On September 15, Equality Virginia, the Commonwealth’s leading advocacy organization for lesbian, gay, bisexual, transgender and queer (LGBTQ+) equality, launched a school board policy & meeting tracker to provide parents, advocates and students information on local school board meetings, potential agenda items and opportunity for public comment, and whether the school district has adopted the Virginia Department of Education’s (VDOE) Model Policies for the Treatment of Transgender Students in Public Elementary and Secondary Schools.
“Almost half of Virginia’s K-12 students attend schools in divisions that have fully adopted VDOE’s model policies for the treatment of transgender students,” said Narissa S. Rahaman, Executive Director of Equality Virginia. “These policies, developed in accordance with evidence-based best practices, give teachers and administrators critical tools to create safe, inclusive and learning environments for all students. School boards in every corner of our Commonwealth have a unique and urgent opportunity to protect transgender students by adopting the model policies.”
In 2021, the VDOE released model policies regarding the treatment of transgender and non-binary students in Virginia public schools. All local school boards were required to adopt the policy as a baseline by the start of the 2021-2022 school year.
In total, 552,065 Virginia K-12 students attend school in divisions that have fully adopted the VDOE policy and 699,905 students attend school in divisions that have not adopted sufficient policies. Out of Virginia’s 133 school districts, 13 school boards have fully adopted VDOE’s model policies, eight have partially adopted the model policies, 90 have opted to follow guidance put forward by the Virginia School Boards Association that contends existing policies fulfill the law’s requirements, nine school districts have rejected the VDOE policies, and four didn’t consider any policy, claiming their current policies are sufficient.
Equality Virginia’s tracker also provides dates, times and locations of monthly school board meetings, how parents, advocates and allies can sign-up for public comment, links to meeting agendas, and will highlight policies or resolutions school boards are introducing that could impact LGBTQ+ students. The tracker has additional details such as school board member contact information, superintendent’s name, and whether or not the school board is elected or appointed.

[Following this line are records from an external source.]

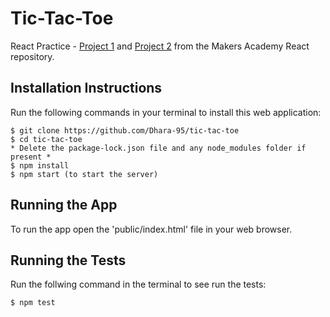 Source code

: # Tic-Tac-Toe

React Practice - [Project 1](https://github.com/makersacademy/react/tree/master/units/tdd/project1) and [Project 2](https://github.com/makersacademy/react/tree/master/units/tdd/project2) from the Makers Academy React repository. 

## Installation Instructions 
Run the following commands in your terminal to install this web application:

```
$ git clone https://github.com/Dhara-95/tic-tac-toe
$ cd tic-tac-toe
* Delete the package-lock.json file and any node_modules folder if present *
$ npm install
$ npm start (to start the server)
```

## Running the App
To run the app open the 'public/index.html' file in your web browser. 

## Running the Tests
Run the follwing command in the terminal to see run the tests:

```
$ npm test
```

According to GLSEN’s 2019 National School Climate Survey, Virginia schools were not safe for most LGBTQ+ secondary school students. In addition, many LGBTQ+ students in Virginia did not have access to important school resources and were not protected by supportive and inclusive school policies. School-based supports such as supportive and inclusive school policies, school personnel who are supportive of LGBTQ+ students, GSAs, and LGBTQ+-inclusive curriculum resources can positively affect school climate for LGBTQ+ students. Findings from GLSEN’s 2019 National School Climate Survey demonstrate that students attending schools with these resources and supports report more positive school experiences, including lower victimization and absenteeism and higher academic achievement.